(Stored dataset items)
···
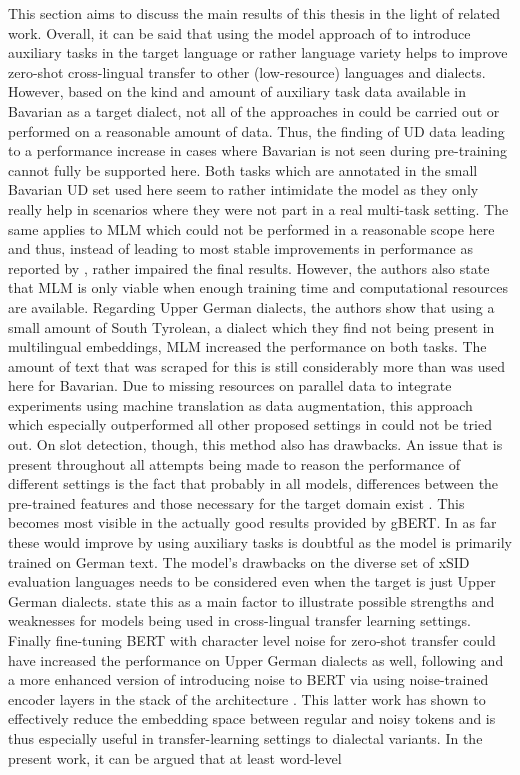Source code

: \documentclass[11pt,a4paper,twoside,openright]{scrbook}
\begin{document}
This section aims to discuss the main results of this thesis in the light of related work. Overall, it can be said that using the model approach of \citet{van-der-goot-etal-2021-masked} to introduce auxiliary tasks in the target language or rather language variety helps to improve zero-shot cross-lingual transfer to other (low-resource) languages and dialects. However, based on the kind and amount of auxiliary task data available in Bavarian as a target dialect, not all of the approaches in \citet{van-der-goot-etal-2021-masked} could be carried out or performed on a reasonable amount of data. Thus, the finding of UD data leading to a performance increase in cases where Bavarian is not seen during pre-training cannot fully be supported here. Both tasks which are annotated in the small Bavarian UD set used here seem to rather intimidate the model as they only really help in scenarios where they were not part in a real multi-task setting. The same applies to MLM which could not be performed in a reasonable scope here and thus, instead of leading to most stable improvements in performance as reported by \citet{van-der-goot-etal-2021-masked}, rather impaired the final results. However, the authors also state that MLM is only viable when enough training time and computational resources are available. Regarding Upper German dialects, the authors show that using a small amount of South Tyrolean, a dialect which they find not being present in multilingual embeddings, MLM increased the performance on both tasks. The amount of text that was scraped for this is still considerably more than was used here for Bavarian. Due to missing resources on parallel data to integrate experiments using machine translation as data augmentation, this approach which especially outperformed all other proposed settings in \citet{van-der-goot-etal-2021-masked} could not be tried out. On slot detection, though, this method also has drawbacks. An issue that is present throughout all attempts being made to reason the performance of different settings is the fact that probably in all models, differences between the pre-trained features and those necessary for the target domain exist \citep{hedderich-etal-2021-survey}. This becomes most visible in the actually good results provided by gBERT. In as far these would improve by using auxiliary tasks is doubtful as the model is primarily trained on German text. The model's drawbacks on the diverse set of xSID evaluation languages needs to be considered even when the target is just Upper German dialects. \citet{xu-etal-2020-end} state this as a main factor to illustrate possible strengths and weaknesses for models being used in cross-lingual transfer learning settings. Finally fine-tuning BERT with character level noise for zero-shot transfer could have increased the performance on Upper German dialects as well, following \citet{srivastava-chiang-2023-fine} and a more enhanced version of introducing noise to BERT via using noise-trained encoder layers in the stack of the architecture \citep{srivastava-chiang-2023-bertwich}. This latter work has shown to effectively reduce the embedding space between regular and noisy tokens and is thus especially useful in transfer-learning settings to dialectal variants. In the present work, it can be argued that at least word-level 
\end{document}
···
-- PROBLEM REQUIREMENTS --
Set down every record once more, word for word, without pictures.

-- ANSWER SPACE --
Source code

: \documentclass[11pt,a4paper,twoside,openright]{scrbook}
\begin{document}
This section aims to discuss the main results of this thesis in the light of related work. Overall, it can be said that using the model approach of \citet{van-der-goot-etal-2021-masked} to introduce auxiliary tasks in the target language or rather language variety helps to improve zero-shot cross-lingual transfer to other (low-resource) languages and dialects. However, based on the kind and amount of auxiliary task data available in Bavarian as a target dialect, not all of the approaches in \citet{van-der-goot-etal-2021-masked} could be carried out or performed on a reasonable amount of data. Thus, the finding of UD data leading to a performance increase in cases where Bavarian is not seen during pre-training cannot fully be supported here. Both tasks which are annotated in the small Bavarian UD set used here seem to rather intimidate the model as they only really help in scenarios where they were not part in a real multi-task setting. The same applies to MLM which could not be performed in a reasonable scope here and thus, instead of leading to most stable improvements in performance as reported by \citet{van-der-goot-etal-2021-masked}, rather impaired the final results. However, the authors also state that MLM is only viable when enough training time and computational resources are available. Regarding Upper German dialects, the authors show that using a small amount of South Tyrolean, a dialect which they find not being present in multilingual embeddings, MLM increased the performance on both tasks. The amount of text that was scraped for this is still considerably more than was used here for Bavarian. Due to missing resources on parallel data to integrate experiments using machine translation as data augmentation, this approach which especially outperformed all other proposed settings in \citet{van-der-goot-etal-2021-masked} could not be tried out. On slot detection, though, this method also has drawbacks. An issue that is present throughout all attempts being made to reason the performance of different settings is the fact that probably in all models, differences between the pre-trained features and those necessary for the target domain exist \citep{hedderich-etal-2021-survey}. This becomes most visible in the actually good results provided by gBERT. In as far these would improve by using auxiliary tasks is doubtful as the model is primarily trained on German text. The model's drawbacks on the diverse set of xSID evaluation languages needs to be considered even when the target is just Upper German dialects. \citet{xu-etal-2020-end} state this as a main factor to illustrate possible strengths and weaknesses for models being used in cross-lingual transfer learning settings. Finally fine-tuning BERT with character level noise for zero-shot transfer could have increased the performance on Upper German dialects as well, following \citet{srivastava-chiang-2023-fine} and a more enhanced version of introducing noise to BERT via using noise-trained encoder layers in the stack of the architecture \citep{srivastava-chiang-2023-bertwich}. This latter work has shown to effectively reduce the embedding space between regular and noisy tokens and is thus especially useful in transfer-learning settings to dialectal variants. In the present work, it can be argued that at least word-level 
\end{document}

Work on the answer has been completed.